Terzian died at his home in Ithaca, New York, on November 25, 2019, after a long illness. He was buried at Pleasant Grove Cemetery in Ithaca.

==Publications==
Terzian authored and co-authored over 235 publications. He was the editor of seven books, most prominently Carl Sagan’s Universe (Cambridge University Press, 1997).

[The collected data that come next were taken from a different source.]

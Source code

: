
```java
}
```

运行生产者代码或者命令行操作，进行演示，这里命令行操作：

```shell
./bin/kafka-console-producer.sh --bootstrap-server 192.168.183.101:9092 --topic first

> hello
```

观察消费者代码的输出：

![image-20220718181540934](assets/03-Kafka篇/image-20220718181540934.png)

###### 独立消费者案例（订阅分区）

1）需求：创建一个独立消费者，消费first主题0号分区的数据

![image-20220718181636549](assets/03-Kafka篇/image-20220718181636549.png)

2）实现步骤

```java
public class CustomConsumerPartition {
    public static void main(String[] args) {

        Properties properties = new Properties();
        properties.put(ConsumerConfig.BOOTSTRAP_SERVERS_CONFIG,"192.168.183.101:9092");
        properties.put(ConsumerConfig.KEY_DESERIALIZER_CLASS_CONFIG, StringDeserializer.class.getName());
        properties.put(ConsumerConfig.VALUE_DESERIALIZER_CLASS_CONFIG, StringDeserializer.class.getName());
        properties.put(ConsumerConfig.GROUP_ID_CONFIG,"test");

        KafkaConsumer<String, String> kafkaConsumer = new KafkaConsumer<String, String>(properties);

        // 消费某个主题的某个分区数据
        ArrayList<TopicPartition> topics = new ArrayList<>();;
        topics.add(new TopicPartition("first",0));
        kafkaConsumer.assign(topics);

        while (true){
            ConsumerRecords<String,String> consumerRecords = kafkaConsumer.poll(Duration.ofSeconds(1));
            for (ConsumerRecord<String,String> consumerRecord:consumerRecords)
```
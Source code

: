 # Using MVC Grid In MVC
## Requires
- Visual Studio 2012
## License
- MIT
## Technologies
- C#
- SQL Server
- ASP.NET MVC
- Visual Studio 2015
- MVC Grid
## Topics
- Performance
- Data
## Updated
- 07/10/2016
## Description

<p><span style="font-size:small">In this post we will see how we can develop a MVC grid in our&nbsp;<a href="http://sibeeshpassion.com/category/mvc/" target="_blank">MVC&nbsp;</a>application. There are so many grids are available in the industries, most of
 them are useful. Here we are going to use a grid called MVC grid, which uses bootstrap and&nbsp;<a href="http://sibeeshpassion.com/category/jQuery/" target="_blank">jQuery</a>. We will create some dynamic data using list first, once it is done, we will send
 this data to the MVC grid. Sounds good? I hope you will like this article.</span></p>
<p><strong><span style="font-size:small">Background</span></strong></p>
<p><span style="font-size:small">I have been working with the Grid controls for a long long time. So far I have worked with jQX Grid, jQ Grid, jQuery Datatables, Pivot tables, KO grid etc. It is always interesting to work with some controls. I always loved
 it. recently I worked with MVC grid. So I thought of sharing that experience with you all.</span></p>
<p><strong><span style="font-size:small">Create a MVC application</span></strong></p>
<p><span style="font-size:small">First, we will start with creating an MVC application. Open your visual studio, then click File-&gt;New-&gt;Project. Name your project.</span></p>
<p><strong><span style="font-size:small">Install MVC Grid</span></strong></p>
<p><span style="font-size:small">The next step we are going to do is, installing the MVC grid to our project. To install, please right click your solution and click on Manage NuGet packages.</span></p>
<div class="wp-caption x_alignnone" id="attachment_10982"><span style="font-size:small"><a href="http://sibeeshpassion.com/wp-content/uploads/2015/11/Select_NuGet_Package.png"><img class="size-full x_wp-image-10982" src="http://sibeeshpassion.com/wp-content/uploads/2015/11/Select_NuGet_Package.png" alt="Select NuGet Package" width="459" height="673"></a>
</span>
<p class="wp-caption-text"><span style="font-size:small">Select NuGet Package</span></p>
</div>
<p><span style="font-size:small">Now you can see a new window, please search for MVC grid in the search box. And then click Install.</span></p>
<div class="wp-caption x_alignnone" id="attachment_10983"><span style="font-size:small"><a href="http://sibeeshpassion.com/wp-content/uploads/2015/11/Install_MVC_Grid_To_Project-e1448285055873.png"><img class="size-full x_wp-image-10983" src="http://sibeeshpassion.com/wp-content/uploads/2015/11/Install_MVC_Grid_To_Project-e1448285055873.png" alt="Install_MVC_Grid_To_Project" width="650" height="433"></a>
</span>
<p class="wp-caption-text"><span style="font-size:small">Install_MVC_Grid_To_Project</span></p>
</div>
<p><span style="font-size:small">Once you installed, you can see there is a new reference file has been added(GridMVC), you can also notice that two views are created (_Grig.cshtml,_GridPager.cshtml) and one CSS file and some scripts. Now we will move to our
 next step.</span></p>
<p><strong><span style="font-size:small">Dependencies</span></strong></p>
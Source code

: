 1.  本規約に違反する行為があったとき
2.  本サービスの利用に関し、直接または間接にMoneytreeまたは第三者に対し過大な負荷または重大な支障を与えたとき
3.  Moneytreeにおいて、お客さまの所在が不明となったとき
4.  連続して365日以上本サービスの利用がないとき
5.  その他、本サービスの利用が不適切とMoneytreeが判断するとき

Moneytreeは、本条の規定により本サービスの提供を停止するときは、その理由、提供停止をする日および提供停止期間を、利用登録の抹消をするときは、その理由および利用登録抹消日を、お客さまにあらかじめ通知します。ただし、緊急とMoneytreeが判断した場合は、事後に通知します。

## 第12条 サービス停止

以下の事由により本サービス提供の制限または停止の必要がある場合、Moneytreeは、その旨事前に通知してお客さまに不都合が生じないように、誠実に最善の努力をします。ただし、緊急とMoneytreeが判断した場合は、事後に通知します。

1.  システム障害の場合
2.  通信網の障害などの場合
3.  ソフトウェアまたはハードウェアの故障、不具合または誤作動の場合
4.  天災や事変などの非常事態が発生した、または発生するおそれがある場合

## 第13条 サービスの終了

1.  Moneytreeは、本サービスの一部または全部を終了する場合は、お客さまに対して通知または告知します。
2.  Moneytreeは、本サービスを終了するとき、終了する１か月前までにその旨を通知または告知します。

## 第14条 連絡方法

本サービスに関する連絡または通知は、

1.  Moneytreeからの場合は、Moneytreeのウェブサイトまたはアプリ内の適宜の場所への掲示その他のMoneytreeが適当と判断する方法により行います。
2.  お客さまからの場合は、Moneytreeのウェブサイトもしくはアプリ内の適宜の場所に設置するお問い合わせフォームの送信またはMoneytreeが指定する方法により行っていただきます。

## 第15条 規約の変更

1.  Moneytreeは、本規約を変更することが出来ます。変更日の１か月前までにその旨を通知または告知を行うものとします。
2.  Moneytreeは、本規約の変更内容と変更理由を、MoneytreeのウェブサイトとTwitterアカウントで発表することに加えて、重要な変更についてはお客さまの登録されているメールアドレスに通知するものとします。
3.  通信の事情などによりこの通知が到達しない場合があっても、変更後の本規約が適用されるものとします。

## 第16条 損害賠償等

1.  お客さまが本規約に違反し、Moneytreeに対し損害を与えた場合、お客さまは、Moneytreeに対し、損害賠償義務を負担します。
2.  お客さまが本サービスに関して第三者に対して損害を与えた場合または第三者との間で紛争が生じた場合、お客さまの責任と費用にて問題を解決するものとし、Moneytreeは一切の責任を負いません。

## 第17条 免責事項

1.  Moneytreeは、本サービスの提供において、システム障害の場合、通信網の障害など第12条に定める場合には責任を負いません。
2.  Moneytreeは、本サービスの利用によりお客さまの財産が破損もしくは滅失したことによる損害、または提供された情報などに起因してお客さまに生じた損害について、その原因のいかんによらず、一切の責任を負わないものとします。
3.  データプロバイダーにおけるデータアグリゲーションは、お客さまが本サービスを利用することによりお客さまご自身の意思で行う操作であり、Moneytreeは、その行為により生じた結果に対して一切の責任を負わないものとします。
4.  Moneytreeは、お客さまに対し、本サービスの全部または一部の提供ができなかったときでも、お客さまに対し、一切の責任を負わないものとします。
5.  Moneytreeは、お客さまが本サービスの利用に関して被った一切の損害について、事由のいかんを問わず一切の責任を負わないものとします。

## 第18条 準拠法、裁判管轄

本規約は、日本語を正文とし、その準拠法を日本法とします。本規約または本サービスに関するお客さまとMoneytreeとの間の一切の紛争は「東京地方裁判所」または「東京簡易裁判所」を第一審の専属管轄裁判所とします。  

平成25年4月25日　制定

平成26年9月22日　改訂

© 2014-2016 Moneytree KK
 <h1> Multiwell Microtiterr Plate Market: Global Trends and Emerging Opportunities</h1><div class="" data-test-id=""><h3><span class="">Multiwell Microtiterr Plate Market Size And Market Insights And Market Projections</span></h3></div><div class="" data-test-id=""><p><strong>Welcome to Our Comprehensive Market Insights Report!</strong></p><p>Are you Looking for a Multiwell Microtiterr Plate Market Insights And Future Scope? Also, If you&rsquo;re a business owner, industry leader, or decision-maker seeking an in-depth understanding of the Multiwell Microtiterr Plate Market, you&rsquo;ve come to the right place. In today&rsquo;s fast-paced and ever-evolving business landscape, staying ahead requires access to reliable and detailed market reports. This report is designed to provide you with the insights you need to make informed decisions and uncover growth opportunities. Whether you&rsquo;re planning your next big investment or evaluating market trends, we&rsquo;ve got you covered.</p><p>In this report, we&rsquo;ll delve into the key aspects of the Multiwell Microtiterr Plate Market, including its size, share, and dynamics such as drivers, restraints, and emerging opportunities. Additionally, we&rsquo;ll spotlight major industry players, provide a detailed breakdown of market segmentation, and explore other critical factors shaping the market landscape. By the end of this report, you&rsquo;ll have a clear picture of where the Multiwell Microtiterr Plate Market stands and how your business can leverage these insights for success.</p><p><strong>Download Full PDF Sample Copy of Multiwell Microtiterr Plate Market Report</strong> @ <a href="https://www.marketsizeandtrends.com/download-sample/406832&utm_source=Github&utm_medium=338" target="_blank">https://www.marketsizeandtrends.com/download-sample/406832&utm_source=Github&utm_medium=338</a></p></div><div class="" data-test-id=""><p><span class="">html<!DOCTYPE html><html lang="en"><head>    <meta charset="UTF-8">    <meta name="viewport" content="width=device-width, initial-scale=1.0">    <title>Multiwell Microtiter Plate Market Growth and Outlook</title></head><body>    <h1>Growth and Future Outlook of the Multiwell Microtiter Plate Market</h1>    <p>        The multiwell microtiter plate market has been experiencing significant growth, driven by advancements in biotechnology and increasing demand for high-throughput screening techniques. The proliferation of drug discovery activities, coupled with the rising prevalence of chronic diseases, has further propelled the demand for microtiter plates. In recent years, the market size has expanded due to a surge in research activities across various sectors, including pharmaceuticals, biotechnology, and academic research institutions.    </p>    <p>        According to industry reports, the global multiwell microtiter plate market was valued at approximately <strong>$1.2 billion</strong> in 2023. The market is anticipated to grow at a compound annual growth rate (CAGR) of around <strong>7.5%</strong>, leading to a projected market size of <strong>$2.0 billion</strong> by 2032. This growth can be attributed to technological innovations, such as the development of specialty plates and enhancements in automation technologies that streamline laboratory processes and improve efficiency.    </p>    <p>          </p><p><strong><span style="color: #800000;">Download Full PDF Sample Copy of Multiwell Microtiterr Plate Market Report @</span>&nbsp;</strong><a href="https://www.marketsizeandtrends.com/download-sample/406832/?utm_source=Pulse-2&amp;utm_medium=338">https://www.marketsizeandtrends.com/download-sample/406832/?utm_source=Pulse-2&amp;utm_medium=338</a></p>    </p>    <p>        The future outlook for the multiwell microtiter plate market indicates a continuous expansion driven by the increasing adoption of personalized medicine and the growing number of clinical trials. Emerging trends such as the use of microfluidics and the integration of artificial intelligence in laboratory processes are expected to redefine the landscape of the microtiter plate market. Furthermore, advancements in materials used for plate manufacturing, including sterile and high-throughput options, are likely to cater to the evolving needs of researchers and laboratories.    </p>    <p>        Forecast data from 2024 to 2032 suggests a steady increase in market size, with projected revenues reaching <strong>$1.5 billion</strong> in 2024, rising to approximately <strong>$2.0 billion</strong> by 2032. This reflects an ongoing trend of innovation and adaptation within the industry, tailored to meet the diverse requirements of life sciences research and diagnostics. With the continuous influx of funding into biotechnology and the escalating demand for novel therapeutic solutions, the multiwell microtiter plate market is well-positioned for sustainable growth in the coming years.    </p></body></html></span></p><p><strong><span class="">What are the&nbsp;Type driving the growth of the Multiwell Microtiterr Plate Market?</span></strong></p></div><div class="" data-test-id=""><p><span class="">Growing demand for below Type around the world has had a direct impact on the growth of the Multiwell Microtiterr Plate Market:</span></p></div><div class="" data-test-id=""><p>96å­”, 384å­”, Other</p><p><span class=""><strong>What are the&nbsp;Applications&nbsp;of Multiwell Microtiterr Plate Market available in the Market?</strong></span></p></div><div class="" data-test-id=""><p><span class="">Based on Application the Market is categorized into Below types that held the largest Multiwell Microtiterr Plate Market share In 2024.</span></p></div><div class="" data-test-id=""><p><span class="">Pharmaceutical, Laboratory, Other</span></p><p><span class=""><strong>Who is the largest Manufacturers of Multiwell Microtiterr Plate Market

Between 1989 and 1999 he served as associate editor and scientific editor of The Astrophysical Journal.

==Membership==
Terzian was a member of a number of organizations, including the International Astronomical Union (1967), the International Union of Radio Science, and the American Astronomical Society. He was a Foreign Member of the Armenian Academy of Sciences (1990), a fellow of the American Association for the Advancement of Science (2001). He was a founding member (2001) and Co-President (2002) of the Armenian Astronomical Society. He was also a member of the Hellenic Astronomical Society.

==Philanthropy==
Terzian was also a philanthropist. He founded Armenian National Science and Education Fund (ANSEF ), a project that is part of the Fund for Armenian Relief. He was its chairman since 2001. It supported thousands of Armenian scientists through research assistance.

==Recognition==
In 2009 a documentary was made by Friends of Astronomy at Cornell on Terzian's 70th anniversary. In September 2017 a conference room was named after Terzian in Cornell's Spaces Sciences Building "in recognition of his many years of leadership, scholarship and citizenship to Cornell."

===Awards===
- Gold Medal of the Ministry of Science and Education of Armenia (2008)
- Viktor Ambartsumian Medal of the Armenian National Academy of Sciences (2008)
- Anania Shirakatsi medal (2013) by the government of Armenia
- NASA Distinguished Public Service Medal (2018), NASA's highest civilian award, "For sustained and exceptional public service by integrating research and education in space science over several decades."

===Honorary degrees===
Terzian received honorary doctorates from a number of universities: Indiana University (1989), Yerevan State University (1994), University of Thessaloniki (1997), Union College (1999).

In 2004, his alma mater, the American University in Cairo, awarded him the Distinguished Alumni Award.